Ainsi la santé surnormée a été vidée de sa dimension existentielle, spirituelle.

Pour soigner cette vie nue, pour une santé augmentée, la médecine peut ne plus s’embarrasser de son socle anthropologique, seule suffit la science pour justification.

Les « soins palliatifs » ne sont pas exempts de cette dérive ambiante.

Ils doivent être extrêmement vigilants pour éviter l’écueil de tout raisonnement normé ne pouvant aboutir qu’à des soins protocolisés.

Ils doivent garantir cet espace ultime d’humanité, de liberté, donc de responsabilité. La dignité de notre société est à ce prix.

Nos élites politiques, administratives, financières, gestionnaires ou juridiques aspirent à se simplifier la tâche et, si possible, la rentabiliser.

Dans une « société liquide », jugée par le chiffre, la médecine, les soins produits ne peuvent être considérés que comme une industrie. Le non chiffrable est inutile.

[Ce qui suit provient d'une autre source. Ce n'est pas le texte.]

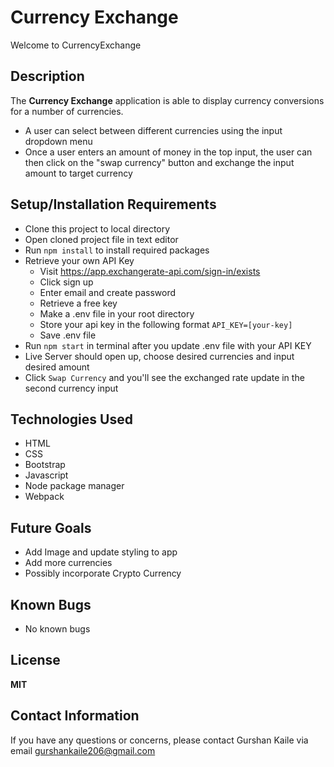 # Currency Exchange 

Welcome to CurrencyExchange

## Description 

The __Currency Exchange__ application is able to display currency conversions for a number of currencies. 
* A user can select between different currencies using the input dropdown menu
* Once a user enters an amount of money in the top input, the user can then click on the "swap currency" button and exchange the input amount to target currency

## Setup/Installation Requirements

* Clone this project to local directory 
* Open cloned project file in text editor
* Run ```npm install``` to install required packages
* Retrieve your own API Key
  * Visit https://app.exchangerate-api.com/sign-in/exists
  * Click sign up 
  * Enter email and create password
  * Retrieve a free key
  * Make a .env file in your root directory 
  * Store your api key in the following format ```API_KEY=[your-key]```
  * Save .env file
* Run ```npm start``` in terminal after you update .env file with your API KEY
* Live Server should open up, choose desired currencies and input desired amount
* Click ```Swap Currency``` and you'll see the exchanged rate update in the second currency input

## Technologies Used 
* HTML 
* CSS
* Bootstrap
* Javascript
* Node package manager
* Webpack 

## Future Goals 
* Add Image and update styling to app 
* Add more currencies
* Possibly incorporate Crypto Currency

## Known Bugs
* No known bugs

## License 
**MIT** 

## Contact Information

If you have any questions or concerns, please contact Gurshan Kaile via email gurshankaile206@gmail.com



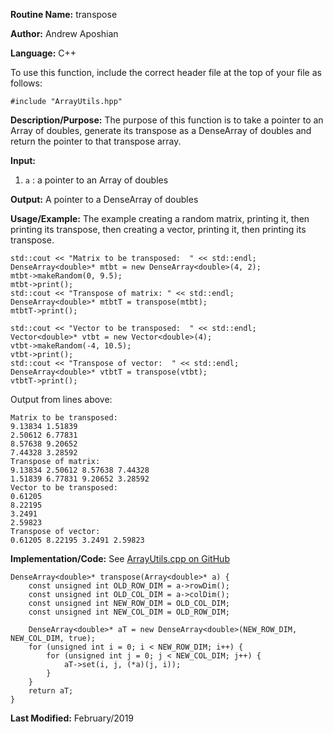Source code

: **Routine Name:** transpose

**Author:** Andrew Aposhian

**Language:** C++

To use this function, include the correct header file at the top of your file as follows:
```
#include "ArrayUtils.hpp"
```

**Description/Purpose:** The purpose of this function is to take a pointer to an Array of doubles, generate its transpose as a DenseArray of doubles and return the pointer to that transpose array.

**Input:**
1. `a` : a pointer to an Array of doubles

**Output:** A pointer to a DenseArray of doubles

**Usage/Example:** The example creating a random matrix, printing it, then printing its transpose, then creating a vector, printing it, then printing its transpose.
```
std::cout << "Matrix to be transposed:  " << std::endl;
DenseArray<double>* mtbt = new DenseArray<double>(4, 2);
mtbt->makeRandom(0, 9.5);
mtbt->print();
std::cout << "Transpose of matrix: " << std::endl;
DenseArray<double>* mtbtT = transpose(mtbt);
mtbtT->print();

std::cout << "Vector to be transposed:  " << std::endl;
Vector<double>* vtbt = new Vector<double>(4);
vtbt->makeRandom(-4, 10.5);
vtbt->print();
std::cout << "Transpose of vector:  " << std::endl;
DenseArray<double>* vtbtT = transpose(vtbt);
vtbtT->print();

```

Output from lines above:
```
Matrix to be transposed:  
9.13834 1.51839 
2.50612 6.77831 
8.57638 9.20652 
7.44328 3.28592 
Transpose of matrix: 
9.13834 2.50612 8.57638 7.44328 
1.51839 6.77831 9.20652 3.28592 
Vector to be transposed:  
0.61205
8.22195
3.2491
2.59823
Transpose of vector:  
0.61205 8.22195 3.2491 2.59823 
```

**Implementation/Code:**
See [ArrayUtils.cpp on GitHub](https://github.com/aposhiana/math5610/blob/master/src/lib/ArrayUtils.cpp)
```
DenseArray<double>* transpose(Array<double>* a) {
    const unsigned int OLD_ROW_DIM = a->rowDim();
    const unsigned int OLD_COL_DIM = a->colDim();
    const unsigned int NEW_ROW_DIM = OLD_COL_DIM;
    const unsigned int NEW_COL_DIM = OLD_ROW_DIM;

    DenseArray<double>* aT = new DenseArray<double>(NEW_ROW_DIM, NEW_COL_DIM, true);
    for (unsigned int i = 0; i < NEW_ROW_DIM; i++) {
        for (unsigned int j = 0; j < NEW_COL_DIM; j++) {
            aT->set(i, j, (*a)(j, i));
        }
    }
    return aT;
}
```

**Last Modified:** February/2019
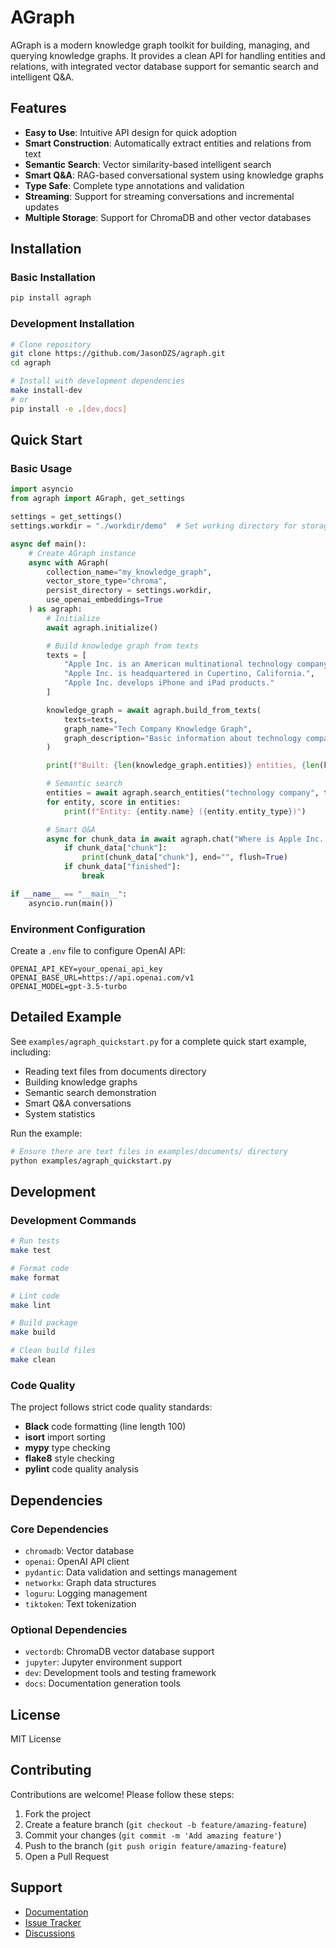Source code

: # AGraph

AGraph is a modern knowledge graph toolkit for building, managing, and querying knowledge graphs.
It provides a clean API for handling entities and relations, with integrated vector database support
for semantic search and intelligent Q&A.

## Features

- **Easy to Use**: Intuitive API design for quick adoption
- **Smart Construction**: Automatically extract entities and relations from text
- **Semantic Search**: Vector similarity-based intelligent search
- **Smart Q&A**: RAG-based conversational system using knowledge graphs
- **Type Safe**: Complete type annotations and validation
- **Streaming**: Support for streaming conversations and incremental updates
- **Multiple Storage**: Support for ChromaDB and other vector databases

## Installation

### Basic Installation

```bash
pip install agraph
```

### Development Installation

```bash
# Clone repository
git clone https://github.com/JasonDZS/agraph.git
cd agraph

# Install with development dependencies
make install-dev
# or
pip install -e .[dev,docs]
```

## Quick Start

### Basic Usage

```python
import asyncio
from agraph import AGraph, get_settings

settings = get_settings()
settings.workdir = "./workdir/demo"  # Set working directory for storage

async def main():
    # Create AGraph instance
    async with AGraph(
        collection_name="my_knowledge_graph",
        vector_store_type="chroma",
        persist_directory = settings.workdir,
        use_openai_embeddings=True
    ) as agraph:
        # Initialize
        await agraph.initialize()

        # Build knowledge graph from texts
        texts = [
            "Apple Inc. is an American multinational technology company.",
            "Apple Inc. is headquartered in Cupertino, California.",
            "Apple Inc. develops iPhone and iPad products."
        ]

        knowledge_graph = await agraph.build_from_texts(
            texts=texts,
            graph_name="Tech Company Knowledge Graph",
            graph_description="Basic information about technology companies"
        )

        print(f"Built: {len(knowledge_graph.entities)} entities, {len(knowledge_graph.relations)} relations")

        # Semantic search
        entities = await agraph.search_entities("technology company", top_k=5)
        for entity, score in entities:
            print(f"Entity: {entity.name} ({entity.entity_type})")

        # Smart Q&A
        async for chunk_data in await agraph.chat("Where is Apple Inc. headquartered?", stream=True):
            if chunk_data["chunk"]:
                print(chunk_data["chunk"], end="", flush=True)
            if chunk_data["finished"]:
                break

if __name__ == "__main__":
    asyncio.run(main())
```

### Environment Configuration

Create a `.env` file to configure OpenAI API:

```env
OPENAI_API_KEY=your_openai_api_key
OPENAI_BASE_URL=https://api.openai.com/v1
OPENAI_MODEL=gpt-3.5-turbo
```

## Detailed Example

See `examples/agraph_quickstart.py` for a complete quick start example, including:

- Reading text files from documents directory
- Building knowledge graphs
- Semantic search demonstration
- Smart Q&A conversations
- System statistics

Run the example:

```bash
# Ensure there are text files in examples/documents/ directory
python examples/agraph_quickstart.py
```

## Development

### Development Commands

```bash
# Run tests
make test

# Format code
make format

# Lint code
make lint

# Build package
make build

# Clean build files
make clean
```

### Code Quality

The project follows strict code quality standards:

- **Black** code formatting (line length 100)
- **isort** import sorting
- **mypy** type checking
- **flake8** style checking
- **pylint** code quality analysis

## Dependencies

### Core Dependencies

- `chromadb`: Vector database
- `openai`: OpenAI API client
- `pydantic`: Data validation and settings management
- `networkx`: Graph data structures
- `loguru`: Logging management
- `tiktoken`: Text tokenization

### Optional Dependencies

- `vectordb`: ChromaDB vector database support
- `jupyter`: Jupyter environment support
- `dev`: Development tools and testing framework
- `docs`: Documentation generation tools

## License

MIT License

## Contributing

Contributions are welcome! Please follow these steps:

1. Fork the project
2. Create a feature branch (`git checkout -b feature/amazing-feature`)
3. Commit your changes (`git commit -m 'Add amazing feature'`)
4. Push to the branch (`git push origin feature/amazing-feature`)
5. Open a Pull Request

## Support

- [Documentation](https://agraph.readthedocs.io)
- [Issue Tracker](https://github.com/JasonDZS/agraph/issues)
- [Discussions](https://github.com/JasonDZS/agraph/discussions)
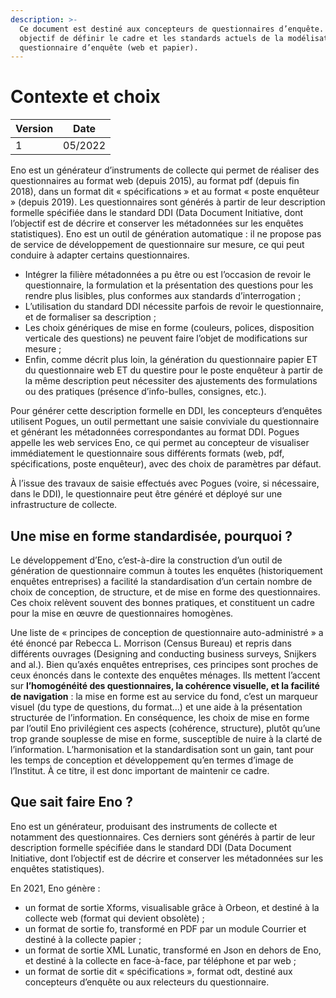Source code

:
 ```yaml
---
description: >-
  Ce document est destiné aux concepteurs de questionnaires d’enquête. Il a pour
  objectif de définir le cadre et les standards actuels de la modélisation d’un
  questionnaire d’enquête (web et papier).
---
```


# Contexte et choix

| Version | Date    |
| ------- | ------- |
| 1       | 05/2022 |

Eno est un générateur d’instruments de collecte qui permet de réaliser des questionnaires au format web (depuis 2015), au format pdf (depuis fin 2018), dans un format dit « spécifications » et au format « poste enquêteur » (depuis 2019). Les questionnaires sont générés à partir de leur description formelle spécifiée dans le standard DDI (Data Document Initiative, dont l’objectif est de décrire et conserver les métadonnées sur les enquêtes statistiques). Eno est un outil de génération automatique : il ne propose pas de service de développement de questionnaire sur mesure, ce qui peut conduire à adapter certains questionnaires.

* Intégrer la filière métadonnées a pu être ou est l’occasion de revoir le questionnaire, la formulation et la présentation des questions pour les rendre plus lisibles, plus conformes aux standards d’interrogation ;
* L’utilisation du standard DDI nécessite parfois de revoir le questionnaire, et de formaliser sa description ;
* Les choix génériques de mise en forme (couleurs, polices, disposition verticale des questions) ne peuvent faire l’objet de modifications sur mesure ;
* Enfin, comme décrit plus loin, la génération du questionnaire papier ET du questionnaire web ET du questire pour le poste enquêteur à partir de la même description peut nécessiter des ajustements des formulations ou des pratiques (présence d’info-bulles, consignes, etc.).

Pour générer cette description formelle en DDI, les concepteurs d’enquêtes utilisent Pogues, un outil permettant une saisie conviviale du questionnaire et générant les métadonnées correspondantes au format DDI. Pogues appelle les web services Eno, ce qui permet au concepteur de visualiser immédiatement le questionnaire sous différents formats (web, pdf, spécifications, poste enquêteur), avec des choix de paramètres par défaut.

À l’issue des travaux de saisie effectués avec Pogues (voire, si nécessaire, dans le DDI), le questionnaire peut être généré et déployé sur une infrastructure de collecte.&#x20;

## Une mise en forme standardisée, pourquoi ?

Le développement d’Eno, c’est-à-dire la construction d’un outil de génération de questionnaire commun à toutes les enquêtes (historiquement enquêtes entreprises) a facilité la standardisation d’un certain nombre de choix de conception, de structure, et de mise en forme des questionnaires. Ces choix relèvent souvent des bonnes pratiques, et constituent un cadre pour la mise en œuvre de questionnaires homogènes.

Une liste de « principes de conception de questionnaire auto-administré » a été énoncé par Rebecca L. Morrison (Census Bureau) et repris dans différents ouvrages (Designing and conducting business surveys, Snijkers and al.). Bien qu’axés enquêtes entreprises, ces principes sont proches de ceux énoncés dans le contexte des enquêtes ménages. Ils mettent l’accent sur **l’homogénéité des questionnaires, la cohérence visuelle, et la facilité de navigation** : la mise en forme est au service du fond, c’est un marqueur visuel (du type de questions, du format…) et une aide à la présentation structurée de l’information. En conséquence, les choix de mise en forme par l’outil Eno privilégient ces aspects (cohérence, structure), plutôt qu’une trop grande souplesse de mise en forme, susceptible de nuire à la clarté de l’information. L’harmonisation et la standardisation sont un gain, tant pour les temps de conception et développement qu’en termes d’image de l’Institut. À ce titre, il est donc important de maintenir ce cadre.&#x20;

## Que sait faire Eno ?

Eno est un générateur, produisant des instruments de collecte et notamment des questionnaires. Ces derniers sont générés à partir de leur description formelle spécifiée dans le standard DDI (Data Document Initiative, dont l’objectif est de décrire et conserver les métadonnées sur les enquêtes statistiques).

En 2021, Eno génère :

* un format de sortie Xforms, visualisable grâce à Orbeon, et destiné à la collecte web (format qui devient obsolète) ;
* un format de sortie fo, transformé en PDF par un module Courrier et destiné à la collecte papier ;
* un format de sortie XML Lunatic, transformé en Json en dehors de Eno, et destiné à la collecte en face-à-face, par téléphone et par web ;
* un format de sortie dit « spécifications », format odt, destiné aux concepteurs d’enquête ou aux relecteurs du questionnaire.

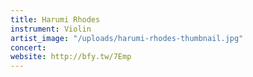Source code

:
 ```yaml
---
title: Harumi Rhodes
instrument: Violin
artist_image: "/uploads/harumi-rhodes-thumbnail.jpg"
concert: 
website: http://bfy.tw/7Emp
---
```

Ainsi, la dimension anthropologique du soin n’est plus qu’une cerise sur le gâteau. Tous n’ont pas la même vie sacralisée. Nous sommes devant une sanctuarisation à géométrie variable. Toutes nos « santés » ne se valent pas. Nos dignités respectives ne tiennent pas le même rang ; il est fonction de nos potentiels.

Dans notre « société liquide », nos vies sont hiérarchisées par la puissance de notre « égoïsme rationnel » justifiant la mort silencieuse de l’inopportun, de « l’a-digne ».

Le cortège des « laissés-pour-compte » ne cesse de s’allonger pour notre consommation la plus joyeuse. Mais l’éternelle insatisfaction de notre « avoir » creuse la vacuité simpliste de notre « être ».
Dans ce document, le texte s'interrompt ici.